Он принял не только меня, но сначала всех моих друзей и знакомых, которые пришли на день рождения… Принял, как и положено отпрыску древнего рода: достойно и благородно. Он вполне стоически выслушивал все восторги, охи, ахи и даже визги по поводу того, какой он прекрасный. На следующий день он спокойно перенёс перелёт, а главное – адекватно встретился с моими детьми. Как только он с ними встретился, всё достоинство и сдержанность, свойственные отпрыску древнего рода, с него слетели, и он превратился в собачьего ребёнка. Уже два дня он всех нас кусает своими острыми, как шило, зубами, невероятно активен и жизнерадостен. Наше жилище моментально превратилось в саванну, а наша жизнь – в беспрерывное сафари. Или даже в игру «Джуманджи»: то есть в любой момент и в любом месте все члены нашего семейства могут быть атакованы Львом и моментально загрызены.

Все мысли и настроения связаны с этим крошечным существом. Мы не можем удержаться от того, чтобы понюхать его, сквозь щенячий запах улавливая родной и необходимый запах нашей любимой собаки. При том, что сразу видно: у Льва совсем другой характер и темперамент…

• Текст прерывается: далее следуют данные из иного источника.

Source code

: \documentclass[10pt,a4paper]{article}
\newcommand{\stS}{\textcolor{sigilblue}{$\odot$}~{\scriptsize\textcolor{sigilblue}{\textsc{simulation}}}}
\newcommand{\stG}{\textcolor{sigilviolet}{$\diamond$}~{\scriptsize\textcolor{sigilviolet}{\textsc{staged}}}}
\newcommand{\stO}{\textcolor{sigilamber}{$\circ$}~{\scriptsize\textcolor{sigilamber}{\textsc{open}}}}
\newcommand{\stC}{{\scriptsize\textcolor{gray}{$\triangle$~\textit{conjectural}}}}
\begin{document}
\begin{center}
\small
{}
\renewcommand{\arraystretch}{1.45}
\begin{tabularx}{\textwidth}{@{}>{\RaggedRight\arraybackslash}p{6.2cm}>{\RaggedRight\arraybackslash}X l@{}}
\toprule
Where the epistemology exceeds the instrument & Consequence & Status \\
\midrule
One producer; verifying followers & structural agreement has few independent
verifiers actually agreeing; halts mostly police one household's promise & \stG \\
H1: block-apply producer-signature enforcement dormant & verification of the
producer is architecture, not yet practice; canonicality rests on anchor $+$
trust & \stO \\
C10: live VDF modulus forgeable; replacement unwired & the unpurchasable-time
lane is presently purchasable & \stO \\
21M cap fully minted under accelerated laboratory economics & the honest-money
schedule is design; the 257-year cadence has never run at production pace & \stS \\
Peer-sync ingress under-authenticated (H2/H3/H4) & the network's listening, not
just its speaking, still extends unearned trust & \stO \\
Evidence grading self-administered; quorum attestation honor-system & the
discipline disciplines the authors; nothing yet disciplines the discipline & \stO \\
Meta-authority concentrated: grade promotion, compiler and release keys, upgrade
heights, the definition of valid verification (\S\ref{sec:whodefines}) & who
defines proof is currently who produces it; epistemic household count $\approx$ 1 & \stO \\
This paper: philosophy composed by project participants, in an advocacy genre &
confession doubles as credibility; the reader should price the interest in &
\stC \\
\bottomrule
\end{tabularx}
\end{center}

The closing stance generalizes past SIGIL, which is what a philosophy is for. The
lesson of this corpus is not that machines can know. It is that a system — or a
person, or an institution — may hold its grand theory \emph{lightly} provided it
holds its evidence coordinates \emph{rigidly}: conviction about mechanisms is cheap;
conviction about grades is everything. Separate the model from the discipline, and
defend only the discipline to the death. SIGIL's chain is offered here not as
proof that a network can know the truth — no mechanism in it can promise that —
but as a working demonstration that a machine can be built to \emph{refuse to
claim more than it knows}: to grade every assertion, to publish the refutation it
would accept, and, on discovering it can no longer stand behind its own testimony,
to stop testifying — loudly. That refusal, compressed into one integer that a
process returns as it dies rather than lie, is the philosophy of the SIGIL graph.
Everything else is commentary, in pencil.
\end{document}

А день рождения прошёл прекрасно. В совсем маленьком московском клубе, недалеко от Патриарших, собрались люди, которые смогли оперативно отреагировать на моё приглашение. Дело в том, что последние семь лет в свой день рождения я собираю важных для меня людей и читаю им что-то, что должно быть опубликовано в ближайшее время. Не все эти люди мои друзья, не всех я могу назвать даже приятелями. Но это обязательно те, к кому я испытываю сильную симпатию, а главное – доверие. Мне очень важно ещё до публикации показать то, что я уединённо писал, и почувствовать реакцию на мною сделанное.

Все, кто собрался во вторник вечером, были люди друг другу мало или совсем не знакомы. Кто-то прилетел из Калининграда, кто-то из Кемерова, Омска, Ростова-на-Дону, Питера, кто-то живёт в Москве. А один мой товарищ живёт в Сингапуре, оттуда и прилетел. Я не устраивал застолья. Были какие-то закуски, напитки, звучала любимая мною музыка. Я всех друг другу представил… А потом почитал отрывки из нового спектакля, премьера которого состоится в начале мая.

Среди приглашённых был Михаил Михайлович Жванецкий. Четыре года назад, зимой, я приехал в его подмосковный дом с рукописью повести «Реки». Мы договорились, что я приеду и прочту пару отрывков. Я приехал в назначенное время. Михаил Михайлович чувствовал себя не очень хорошо и сказал, что послушает немножко. Я же деликатно готов был ничего не читать и уехать. Но он предложил чаю и настоял на чтении небольшого кусочка. Я стал читать и в итоге, с перерывами, прочёл всю повесть. Он не останавливал меня, а когда я сам останавливался, просил читать ещё. Большего профессионального счастья я не испытывал никогда.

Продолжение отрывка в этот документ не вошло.